In questo processo, va ricordato, le responsabilità del ceto negletto e vituperato, gli intellettuali, sono, però, enormi. In un lento e quasi invisibile processo, tutti si sono ritirati da attività di impegno diretto, per mancanza di coraggio o convinzioni, poco importa. Adesso la trasformazione è profonda e non sarà facile recuperare.

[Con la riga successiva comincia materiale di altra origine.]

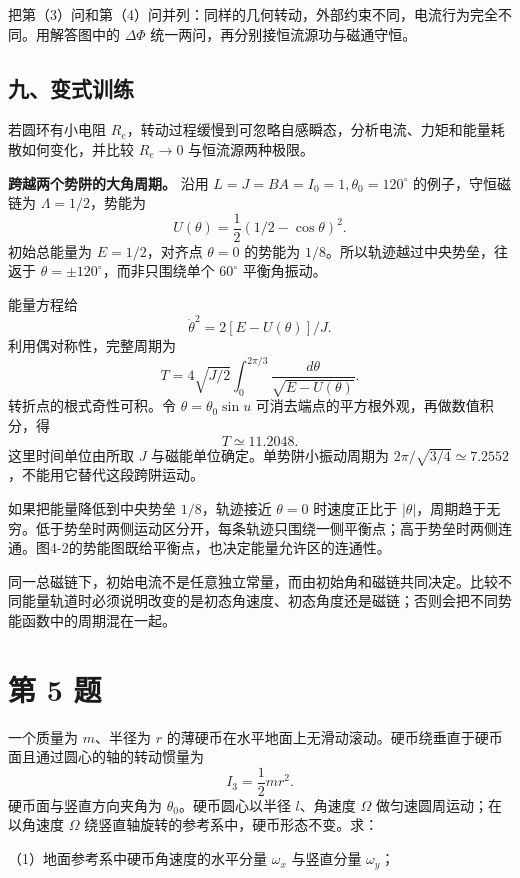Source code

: \documentclass[12pt,a4paper,UTF8]{ctexart}
\begin{document}
把第（3）问和第（4）问并列：同样的几何转动，外部约束不同，电流行为完全不同。用解答图中的
\(\Delta\Phi\) 统一两问，再分别接恒流源功与磁通守恒。

\subsection{九、变式训练}\label{ux4e5dux53d8ux5f0fux8badux7ec3-3}

若圆环有小电阻
\(R_e\)，转动过程缓慢到可忽略自感瞬态，分析电流、力矩和能量耗散如何变化，并比较
\(R_e\to0\) 与恒流源两种极限。

\textbf{跨越两个势阱的大角周期。} 沿用
\(L=J=BA=I_0=1,\theta_0=120^\circ\) 的例子，守恒磁链为
\(\Lambda=1/2\)，势能为 \[
U(\theta)=\frac12(1/2-\cos\theta)^2.
\] 初始总能量为 \(E=1/2\)，对齐点 \(\theta=0\) 的势能为
\(1/8\)。所以轨迹越过中央势垒，往返于
\(\theta=\pm120^\circ\)，而非只围绕单个 \(60^\circ\) 平衡角振动。

能量方程给 \[
\dot\theta^2=2[E-U(\theta)]/J.
\] 利用偶对称性，完整周期为 \[
T=4\sqrt{J/2}\int_0^{2\pi/3}
\frac{d\theta}{\sqrt{E-U(\theta)}}.
\] 转折点的根式奇性可积。令 \(\theta=\theta_0\sin u\)
可消去端点的平方根外观，再做数值积分，得 \[
T\simeq11.2048.
\] 这里时间单位由所取 \(J\) 与磁能单位确定。单势阱小振动周期为
\(2\pi/\sqrt{3/4}\simeq7.2552\)，不能用它替代这段跨阱运动。

如果把能量降低到中央势垒 \(1/8\)，轨迹接近 \(\theta=0\) 时速度正比于
\(|\theta|\)，周期趋于无穷。低于势垒时两侧运动区分开，每条轨迹只围绕一侧平衡点；高于势垒时两侧连通。图4-2的势能图既给平衡点，也决定能量允许区的连通性。

同一总磁链下，初始电流不是任意独立常量，而由初始角和磁链共同决定。比较不同能量轨道时必须说明改变的是初态角速度、初态角度还是磁链；否则会把不同势能函数中的周期混在一起。

\newpage

\section{第 5 题}\label{ux7b2c-5-ux9898}

一个质量为 \(m\)、半径为 \(r\)
的薄硬币在水平地面上无滑动滚动。硬币绕垂直于硬币面且通过圆心的轴的转动惯量为
\[
I_3=\frac12mr^2.
\] 硬币面与竖直方向夹角为 \(\theta_0\)。硬币圆心以半径 \(l\)、角速度
\(\Omega\) 做匀速圆周运动；在以角速度 \(\Omega\)
绕竖直轴旋转的参考系中，硬币形态不变。求：

（1）地面参考系中硬币角速度的水平分量 \(\omega_x\) 与竖直分量
\(\omega_y\)；
\end{document}

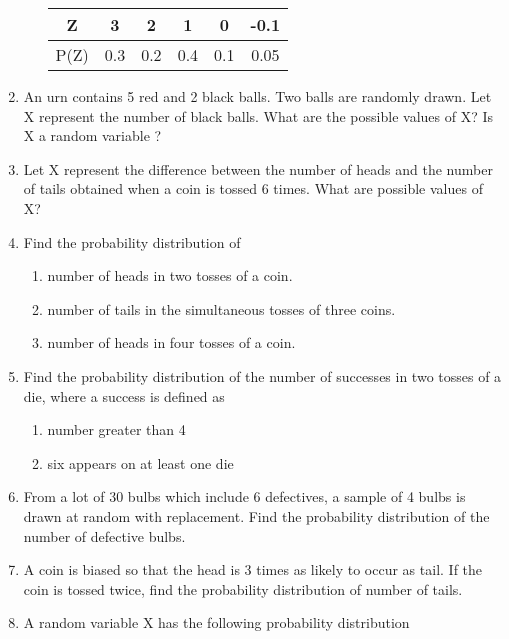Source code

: \documentclass[12pt]{article}
\begin{document}
\begin{enumerate}
\begin{enumerate}
\begin{tabular}{|c|c|c|c|c|c|}
    \hline
    \cellcolor{blue!30}Z & \cellcolor{blue!60}3& \cellcolor{blue!50}2 & \cellcolor{blue!30}1& \cellcolor{blue!50}0& \cellcolor{blue!40}-0.1 \\
    \hline
    \cellcolor{blue!40}P(Z) & \cellcolor{blue!50}0.3& \cellcolor{blue!50}0.2& \cellcolor{blue!50}0.4& \cellcolor{blue!50}0.1& \cellcolor{blue!60}0.05 \\
    \hline
\end{tabular}
\end{enumerate}
\item An urn contains 5 red and 2 black balls. Two balls are randomly drawn. Let X
represent the number of black balls. What are the possible values of X? Is X a
random variable ? 
\
\item Let X represent the difference between the number of heads and the number of
tails obtained when a coin is tossed 6 times. What are possible values of X?

\item Find the probability distribution of
\begin{enumerate}
\item number of heads in two tosses of a coin.
\item number of tails in the simultaneous tosses of three coins.
\item number of heads in four tosses of a coin.
\end{enumerate}

\item Find the probability distribution of the number of successes in two tosses of a die,
where a success is defined as
\begin{enumerate}
\item number greater than 4
\item six appears on at least one die
\end{enumerate}
 

\item From a lot of 30 bulbs which include 6 defectives, a sample of 4 bulbs is drawn
at random with replacement. Find the probability distribution of the number of
defective bulbs.

\item A coin is biased so that the head is 3 times as likely to occur as tail. If the coin is
tossed twice, find the probability distribution of number of tails.
\item A random variable X has the following probability distribution\\


\end{enumerate}
\end{document}
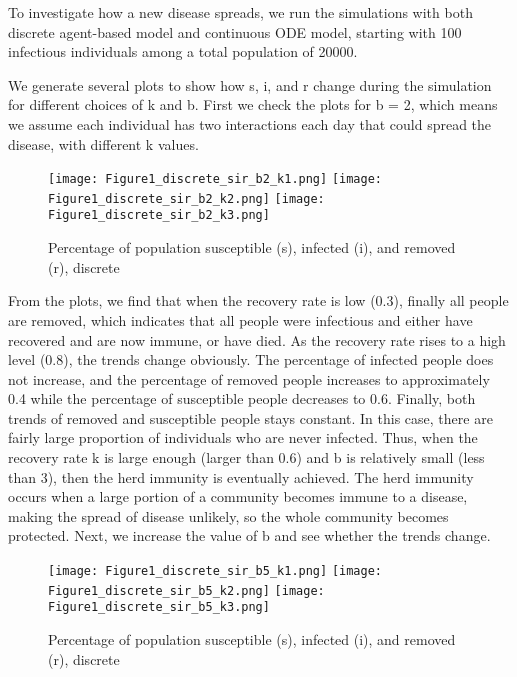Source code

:\documentclass{article}
\begin{document}
To investigate how a new disease spreads, we run the simulations with both discrete agent-based model and continuous ODE model, starting with 100 infectious individuals among a total population of 20000.

We generate several plots to show how s, i, and r change during the simulation for different choices of k and b. First we check the plots for b = 2, which means we assume each individual has two interactions each day that could spread the disease, with different k values.

\begin{figure}[htp]

\centering
\texttt{[image: Figure1\_discrete\_sir\_b2\_k1.png]}\hfill
\texttt{[image: Figure1\_discrete\_sir\_b2\_k2.png]}\hfill
\texttt{[image: Figure1\_discrete\_sir\_b2\_k3.png]}

\caption{Percentage of population susceptible (s), infected (i), and removed (r), discrete}
\label{fig:figure3}

\end{figure}



From the plots, we find that when the recovery rate is low (0.3), finally all people are removed, which indicates that all people were infectious and either have recovered and are now immune, or have died. As the recovery rate rises to a high level (0.8), the trends change obviously. The percentage of infected people does not increase, and the percentage of removed people increases to approximately 0.4 while the percentage of susceptible people decreases to 0.6. Finally, both trends of removed and susceptible people stays constant. In this case, there are fairly large proportion of individuals who are never infected. Thus, when the recovery rate k is large enough (larger than 0.6) and b is relatively small (less than 3), then the herd immunity is eventually achieved. The herd immunity occurs when a large portion of a community becomes immune to a disease, making the spread of disease unlikely, so the whole community becomes protected. Next, we increase the value of b and see whether the trends change.


\begin{figure}[htp]

\centering
\texttt{[image: Figure1\_discrete\_sir\_b5\_k1.png]}\hfill
\texttt{[image: Figure1\_discrete\_sir\_b5\_k2.png]}\hfill
\texttt{[image: Figure1\_discrete\_sir\_b5\_k3.png]}

\caption{Percentage of population susceptible (s), infected (i), and removed (r), discrete}
\label{fig:figure3}

\end{figure}
\end{document}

Non ha contribuito a rendere più semplice la situazione la “professionalizzazione” degli intellettuali. Il proliferare delle discipline, delle specializzazioni è la situazione speculare delle operazioni plurimarca a base del marketing delle multinazionali. Vogliamo ad esempio parlare della Filosofia (per mantenerci sulla più astratta delle professioni intellettuali)? Sono certo che Hegel alla domanda: “lei che di professione fa il filosofo….” avrebbe, nella migliore delle ipotesi, sgranato gli occhi. Si producono centinaia di studi critici, revisioni, comparazioni, colate laviche di articoli per riviste specializzate per giustificare cattedre, promozioni e posti al calduccio nelle aule universitarie. Credo che la lista degli insegnamenti di Filosofia con qualche specificazione a seguire sia abbastanza lunga. Per non parlare delle specializzazioni su periodi storici sempre più brevi o definiti geograficamente. Per molto tempo la Filosofia si è dispiegata come una sorta di continuum (generalizzo lo so) di pensieri che si confrontavano con chi li aveva preceduti come se si volesse trovare “la chiave” o “la spiegazione”, oggi è più probabile che la ricerca sia incentrata su come passare da straordinario ad ordinario (tralasciamo i ricercatori). In tutto questo gli studenti, sono come la sabbia nelle mutande di cui parlava Heiner, anzi gli studenti sono le mutande che impediscono il grido ingenuo: “Il professore è nudo!”. Gli studenti da fine diventano mezzi (di sostentamento per i cattedratici).
Lamentarsi delle trasformazioni e convincere il “pubblico” a riprendere l’impegno nella sfera pubblica è un pò come convincere qualcuno, prima di un viaggio a mare, che non è importante saper nuotare e poi gridargli: “buttati a mare se vuoi salvarti”. Di certo se fossi io il destinatario di quel grido vorrei avere la soddisfazione di calargli un calcio nei denti sussurrando “Così tra questa immensità s’annega il pensier mio: e il naufragar m’è dolce in questo mare”.
PS Nota a memoria per una possibile ricerca: Riscrivere Weber come “Il lavoro intellettuale come mestiere”.